Journal Entry Example
For a 50,000 RWF payment (38,000 principal + 12,000 interest):| Date | Account | Debit | Credit |
|---|---|---|---|
| 2026-06-08 | Savings — John Mugisha | 50,000 | — |
| 2026-06-08 | Loan Receivable | — | 38,000 |
| 2026-06-08 | Interest Receivable | — | 12,000 |
Common Scenarios
Full Installment Payment
The member pays exactly the amount shown on their installment schedule.Enter the exact installment amount
Find the scheduled amount in the loan’s installment table and enter it in the Amount field.
Verify the allocation
The full principal and interest components of that installment should be covered.
Partial Payment
The member pays less than the scheduled installment.Review the allocation
With INTEREST_FIRST: the 20,000 goes to interest first; if interest exceeds 20,000, the principal is untouched. Check the preview carefully.
Overpayment / Early Payment
The member pays more than the current installment — either to get ahead or to reduce the balance faster.Review the allocation
The current installment is satisfied first; the excess amount is applied to future installments or the remaining principal balance.

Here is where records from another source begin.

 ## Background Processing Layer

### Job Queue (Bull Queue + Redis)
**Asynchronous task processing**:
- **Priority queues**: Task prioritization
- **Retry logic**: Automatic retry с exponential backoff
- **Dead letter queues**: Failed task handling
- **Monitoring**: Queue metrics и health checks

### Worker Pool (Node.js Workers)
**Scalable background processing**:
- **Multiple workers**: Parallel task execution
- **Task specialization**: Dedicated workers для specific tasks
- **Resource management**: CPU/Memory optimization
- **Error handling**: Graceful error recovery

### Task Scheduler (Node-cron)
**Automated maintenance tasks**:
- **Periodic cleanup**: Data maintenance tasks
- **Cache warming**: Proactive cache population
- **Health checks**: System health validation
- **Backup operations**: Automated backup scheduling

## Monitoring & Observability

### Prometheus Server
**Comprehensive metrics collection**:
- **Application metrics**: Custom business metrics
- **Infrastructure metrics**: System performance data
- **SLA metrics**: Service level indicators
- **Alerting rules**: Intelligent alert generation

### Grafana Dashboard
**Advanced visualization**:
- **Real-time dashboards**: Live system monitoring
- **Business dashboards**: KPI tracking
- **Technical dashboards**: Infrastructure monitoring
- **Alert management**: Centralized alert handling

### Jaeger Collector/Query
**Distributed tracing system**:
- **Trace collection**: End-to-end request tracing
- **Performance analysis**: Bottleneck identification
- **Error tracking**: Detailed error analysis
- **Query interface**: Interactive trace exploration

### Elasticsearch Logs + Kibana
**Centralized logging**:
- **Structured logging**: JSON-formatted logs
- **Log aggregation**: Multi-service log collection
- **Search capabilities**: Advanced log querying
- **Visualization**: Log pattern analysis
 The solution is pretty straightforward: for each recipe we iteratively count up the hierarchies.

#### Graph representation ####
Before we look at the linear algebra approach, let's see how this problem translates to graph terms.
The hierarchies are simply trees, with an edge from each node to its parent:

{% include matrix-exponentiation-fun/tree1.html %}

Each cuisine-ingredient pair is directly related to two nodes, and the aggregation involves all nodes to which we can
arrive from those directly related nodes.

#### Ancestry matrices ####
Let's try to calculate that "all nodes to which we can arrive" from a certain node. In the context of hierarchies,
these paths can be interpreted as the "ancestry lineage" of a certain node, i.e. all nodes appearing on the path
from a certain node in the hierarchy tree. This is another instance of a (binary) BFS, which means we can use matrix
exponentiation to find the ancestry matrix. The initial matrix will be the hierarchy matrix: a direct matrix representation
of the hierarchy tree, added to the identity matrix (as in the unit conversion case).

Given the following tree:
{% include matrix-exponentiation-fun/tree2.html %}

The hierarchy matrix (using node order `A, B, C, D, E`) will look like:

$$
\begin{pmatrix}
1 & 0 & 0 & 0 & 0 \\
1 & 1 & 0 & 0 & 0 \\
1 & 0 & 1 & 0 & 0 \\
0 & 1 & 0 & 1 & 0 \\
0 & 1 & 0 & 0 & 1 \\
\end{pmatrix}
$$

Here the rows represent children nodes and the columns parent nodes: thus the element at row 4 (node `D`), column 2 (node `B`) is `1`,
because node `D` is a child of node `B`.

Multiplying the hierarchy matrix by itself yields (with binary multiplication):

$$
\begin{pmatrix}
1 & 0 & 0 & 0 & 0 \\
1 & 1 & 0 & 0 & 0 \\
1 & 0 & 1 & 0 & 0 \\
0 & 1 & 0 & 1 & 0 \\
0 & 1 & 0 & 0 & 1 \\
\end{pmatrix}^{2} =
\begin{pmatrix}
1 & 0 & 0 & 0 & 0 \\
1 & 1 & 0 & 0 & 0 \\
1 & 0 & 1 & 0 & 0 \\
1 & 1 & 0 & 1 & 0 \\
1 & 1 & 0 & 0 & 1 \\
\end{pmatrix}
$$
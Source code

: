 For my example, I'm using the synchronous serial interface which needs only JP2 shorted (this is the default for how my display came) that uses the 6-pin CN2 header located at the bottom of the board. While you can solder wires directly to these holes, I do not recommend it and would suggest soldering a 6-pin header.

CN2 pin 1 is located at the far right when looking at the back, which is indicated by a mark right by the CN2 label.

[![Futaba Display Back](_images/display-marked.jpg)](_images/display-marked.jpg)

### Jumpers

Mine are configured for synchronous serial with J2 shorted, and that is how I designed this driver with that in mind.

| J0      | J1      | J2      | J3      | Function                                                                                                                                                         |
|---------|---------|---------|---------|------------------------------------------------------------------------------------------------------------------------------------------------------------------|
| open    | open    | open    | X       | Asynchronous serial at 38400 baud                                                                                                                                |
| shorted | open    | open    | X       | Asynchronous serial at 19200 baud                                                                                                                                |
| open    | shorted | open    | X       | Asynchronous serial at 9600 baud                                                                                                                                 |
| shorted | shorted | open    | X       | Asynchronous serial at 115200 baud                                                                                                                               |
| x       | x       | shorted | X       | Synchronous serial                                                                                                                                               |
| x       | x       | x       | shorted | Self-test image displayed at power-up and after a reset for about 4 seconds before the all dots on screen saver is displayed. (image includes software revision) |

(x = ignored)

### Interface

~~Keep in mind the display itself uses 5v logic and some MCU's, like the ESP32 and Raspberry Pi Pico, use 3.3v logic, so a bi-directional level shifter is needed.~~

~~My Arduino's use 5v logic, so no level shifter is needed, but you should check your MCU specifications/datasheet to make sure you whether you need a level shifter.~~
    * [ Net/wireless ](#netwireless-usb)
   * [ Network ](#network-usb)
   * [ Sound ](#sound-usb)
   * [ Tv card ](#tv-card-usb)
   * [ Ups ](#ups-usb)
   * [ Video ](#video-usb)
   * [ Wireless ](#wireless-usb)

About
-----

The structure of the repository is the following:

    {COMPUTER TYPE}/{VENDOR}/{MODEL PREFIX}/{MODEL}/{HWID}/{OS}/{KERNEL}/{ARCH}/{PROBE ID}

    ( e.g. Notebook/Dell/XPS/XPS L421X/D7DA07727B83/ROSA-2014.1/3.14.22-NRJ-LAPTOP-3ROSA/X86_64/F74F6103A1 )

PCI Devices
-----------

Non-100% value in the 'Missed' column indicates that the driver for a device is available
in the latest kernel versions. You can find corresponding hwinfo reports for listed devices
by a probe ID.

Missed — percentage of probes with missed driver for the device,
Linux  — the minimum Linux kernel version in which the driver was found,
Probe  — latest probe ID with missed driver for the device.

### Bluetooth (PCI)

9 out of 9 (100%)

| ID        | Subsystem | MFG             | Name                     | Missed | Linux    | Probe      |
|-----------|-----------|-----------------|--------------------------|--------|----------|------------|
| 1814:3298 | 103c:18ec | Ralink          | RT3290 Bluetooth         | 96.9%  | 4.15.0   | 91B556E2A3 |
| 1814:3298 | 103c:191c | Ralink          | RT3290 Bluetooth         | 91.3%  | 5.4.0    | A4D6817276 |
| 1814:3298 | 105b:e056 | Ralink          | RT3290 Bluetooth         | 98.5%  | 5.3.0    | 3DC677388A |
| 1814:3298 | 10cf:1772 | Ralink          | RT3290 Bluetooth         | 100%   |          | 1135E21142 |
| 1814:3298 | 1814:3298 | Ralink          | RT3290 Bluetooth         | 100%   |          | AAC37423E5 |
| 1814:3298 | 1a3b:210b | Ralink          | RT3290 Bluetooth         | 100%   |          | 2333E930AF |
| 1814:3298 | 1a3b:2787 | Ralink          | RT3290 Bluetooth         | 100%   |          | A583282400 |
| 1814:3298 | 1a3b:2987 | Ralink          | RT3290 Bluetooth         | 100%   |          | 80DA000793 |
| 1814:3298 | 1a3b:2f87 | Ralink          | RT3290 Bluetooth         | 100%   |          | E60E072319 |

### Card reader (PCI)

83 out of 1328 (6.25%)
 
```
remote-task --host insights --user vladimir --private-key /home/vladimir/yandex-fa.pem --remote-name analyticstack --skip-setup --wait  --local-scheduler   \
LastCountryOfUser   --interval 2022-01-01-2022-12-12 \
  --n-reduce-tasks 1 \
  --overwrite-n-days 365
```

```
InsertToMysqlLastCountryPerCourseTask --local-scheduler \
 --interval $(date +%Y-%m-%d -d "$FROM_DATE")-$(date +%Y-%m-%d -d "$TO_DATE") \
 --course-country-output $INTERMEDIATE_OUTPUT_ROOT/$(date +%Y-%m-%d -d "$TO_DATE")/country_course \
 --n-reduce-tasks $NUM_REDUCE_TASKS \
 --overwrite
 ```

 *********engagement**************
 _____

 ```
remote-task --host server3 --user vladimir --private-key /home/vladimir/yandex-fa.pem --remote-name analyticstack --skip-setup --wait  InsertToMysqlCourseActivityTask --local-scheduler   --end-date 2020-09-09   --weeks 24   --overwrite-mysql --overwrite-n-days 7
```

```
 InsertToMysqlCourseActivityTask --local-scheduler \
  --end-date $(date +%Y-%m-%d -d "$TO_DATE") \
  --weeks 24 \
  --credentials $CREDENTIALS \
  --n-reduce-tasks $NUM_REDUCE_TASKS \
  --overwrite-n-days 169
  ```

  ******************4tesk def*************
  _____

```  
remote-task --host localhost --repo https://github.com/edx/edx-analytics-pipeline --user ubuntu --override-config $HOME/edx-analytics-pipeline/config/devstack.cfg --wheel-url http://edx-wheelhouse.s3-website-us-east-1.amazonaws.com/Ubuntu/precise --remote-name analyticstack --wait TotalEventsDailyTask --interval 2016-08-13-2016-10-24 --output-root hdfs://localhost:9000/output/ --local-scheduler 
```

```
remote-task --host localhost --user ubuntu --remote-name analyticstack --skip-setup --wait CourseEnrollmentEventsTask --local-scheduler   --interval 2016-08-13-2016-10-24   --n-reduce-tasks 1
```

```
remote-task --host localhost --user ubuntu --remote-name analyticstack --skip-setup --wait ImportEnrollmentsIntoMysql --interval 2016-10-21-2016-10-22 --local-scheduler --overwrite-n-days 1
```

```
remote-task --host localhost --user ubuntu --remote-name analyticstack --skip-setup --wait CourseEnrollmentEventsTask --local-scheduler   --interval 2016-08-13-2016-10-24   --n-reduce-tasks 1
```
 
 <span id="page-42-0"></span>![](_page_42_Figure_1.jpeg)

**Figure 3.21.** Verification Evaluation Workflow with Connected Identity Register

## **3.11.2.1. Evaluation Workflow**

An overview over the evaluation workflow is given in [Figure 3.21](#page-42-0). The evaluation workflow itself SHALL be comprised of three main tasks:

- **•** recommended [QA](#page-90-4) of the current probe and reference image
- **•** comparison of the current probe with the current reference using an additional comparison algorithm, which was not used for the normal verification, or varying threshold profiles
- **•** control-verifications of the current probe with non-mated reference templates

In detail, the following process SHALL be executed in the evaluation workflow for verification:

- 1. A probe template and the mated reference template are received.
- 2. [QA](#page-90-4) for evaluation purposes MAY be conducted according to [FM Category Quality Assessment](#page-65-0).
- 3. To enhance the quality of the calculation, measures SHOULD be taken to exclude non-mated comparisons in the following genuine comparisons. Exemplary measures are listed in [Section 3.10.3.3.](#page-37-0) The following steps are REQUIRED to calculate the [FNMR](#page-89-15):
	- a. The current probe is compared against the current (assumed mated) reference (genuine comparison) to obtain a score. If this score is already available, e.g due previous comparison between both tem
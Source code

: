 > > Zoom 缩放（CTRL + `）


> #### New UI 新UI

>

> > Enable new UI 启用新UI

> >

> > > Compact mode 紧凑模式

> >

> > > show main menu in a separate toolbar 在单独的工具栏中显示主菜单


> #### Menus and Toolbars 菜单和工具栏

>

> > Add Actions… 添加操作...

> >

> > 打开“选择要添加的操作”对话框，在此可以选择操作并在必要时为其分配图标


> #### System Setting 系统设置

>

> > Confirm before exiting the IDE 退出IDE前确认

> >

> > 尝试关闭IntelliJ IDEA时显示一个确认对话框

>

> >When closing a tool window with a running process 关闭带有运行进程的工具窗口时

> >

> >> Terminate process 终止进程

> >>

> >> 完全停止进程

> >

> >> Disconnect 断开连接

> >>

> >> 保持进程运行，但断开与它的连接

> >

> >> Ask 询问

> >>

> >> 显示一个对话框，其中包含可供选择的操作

Overpayments are always welcome — they reduce the outstanding balance faster and lower the total interest owed on reducing-balance loans. Communicate this benefit to members who want to pay off their loans early.
Member Needs to Deposit Before Paying
If the member does not have sufficient savings to cover the payment, you must record a deposit first.Record the cash deposit
Navigate to Savings → Deposit History → Record Deposit and post the cash as a savings deposit. The member’s savings balance increases immediately.
This two-step process correctly captures both the cash inflow (deposit) and the loan repayment (payment from savings). Do not skip the deposit step — recording only the loan payment would attempt to deduct from an insufficient balance and will be rejected.
Common Issues
Insufficient savings balance
Insufficient savings balance
The member’s savings balance is less than the payment amount. Check their current balance in Organization Users → [Member] → Savings. If the member is bringing cash, record a savings deposit for the cash amount first, then return to record the loan payment.
Loan not found or not selectable
Loan not found or not selectable
The loan may already be fully repaid, written off as a default, or the loan ID may be incorrect. Verify the loan status in the Loans list. Payments can only be posted against loans with Active status.
Insufficient permissions
Insufficient permissions
Your account does not hold the
loans:write permission. Contact your administrator to request the correct permission. If you have loans:write with SELF scope, you can only record payments against your own loans.Invalid payment date
Invalid payment date
The payment date either falls in a closed accounting period or is set in the future. Ensure the date is within the current open period and is not later than today. Check Advanced → Period Closing to see which periods are open.